--- Stored data entries ---

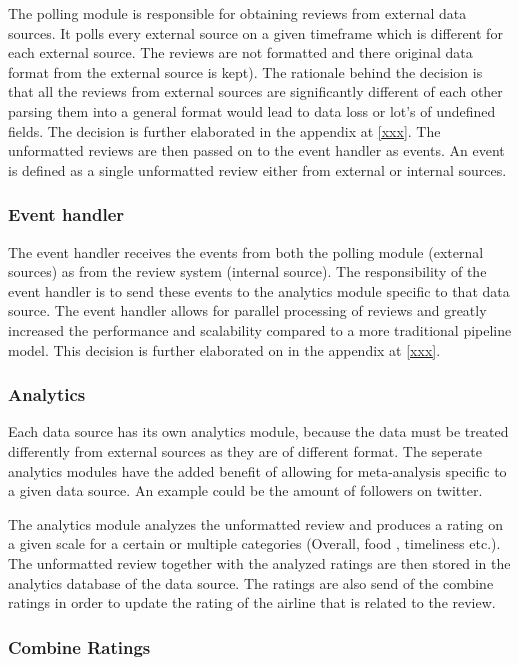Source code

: The polling module is responsible for obtaining reviews from external data sources. It polls every external source on a given timeframe which is different for each external source. The reviews are not formatted and there original data format from the external source is kept). The rationale behind the decision is that all the reviews from external sources are significantly different of each other parsing them into a general format would lead to data loss or lot's of undefined fields. The decision is further elaborated in the appendix at \ref{xxx}. The unformatted reviews are then passed on to the event handler as events. An event is defined as a single unformatted review either from external or internal sources. 

\subsubsection{Event handler}

The event handler receives the events from both the polling module (external sources) as from the review system (internal source). The responsibility of the event handler is to send these events to the analytics module specific to that data source. The event handler allows for parallel processing of reviews and greatly increased the performance and scalability compared to a more traditional pipeline model. This decision is further elaborated on in the appendix at \ref{xxx}. 

\subsubsection{Analytics}

Each data source has its own analytics module, because the data must be treated differently from external sources as they are of different format. The seperate analytics modules have the added benefit of allowing for meta-analysis specific to a given data source. An example could be the amount of followers on twitter.  

The analytics module analyzes the unformatted review and produces a rating on a given scale for a certain or multiple categories (Overall, food , timeliness etc.). The unformatted review together with the analyzed ratings are then stored in the analytics database of the data source. The ratings are also send of the combine ratings in order to update the rating of the airline that is related to the review.

\subsubsection{Combine Ratings}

--- WHAT THE TASK REQUIRES ---
What is needed is an exact copy of every entry, minus the images.

--- REPLY TO THE EXERCISE ---
Source code

: The polling module is responsible for obtaining reviews from external data sources. It polls every external source on a given timeframe which is different for each external source. The reviews are not formatted and there original data format from the external source is kept). The rationale behind the decision is that all the reviews from external sources are significantly different of each other parsing them into a general format would lead to data loss or lot's of undefined fields. The decision is further elaborated in the appendix at \ref{xxx}. The unformatted reviews are then passed on to the event handler as events. An event is defined as a single unformatted review either from external or internal sources. 

\subsubsection{Event handler}

The event handler receives the events from both the polling module (external sources) as from the review system (internal source). The responsibility of the event handler is to send these events to the analytics module specific to that data source. The event handler allows for parallel processing of reviews and greatly increased the performance and scalability compared to a more traditional pipeline model. This decision is further elaborated on in the appendix at \ref{xxx}. 

\subsubsection{Analytics}

Each data source has its own analytics module, because the data must be treated differently from external sources as they are of different format. The seperate analytics modules have the added benefit of allowing for meta-analysis specific to a given data source. An example could be the amount of followers on twitter.  

The analytics module analyzes the unformatted review and produces a rating on a given scale for a certain or multiple categories (Overall, food , timeliness etc.). The unformatted review together with the analyzed ratings are then stored in the analytics database of the data source. The ratings are also send of the combine ratings in order to update the rating of the airline that is related to the review.

\subsubsection{Combine Ratings}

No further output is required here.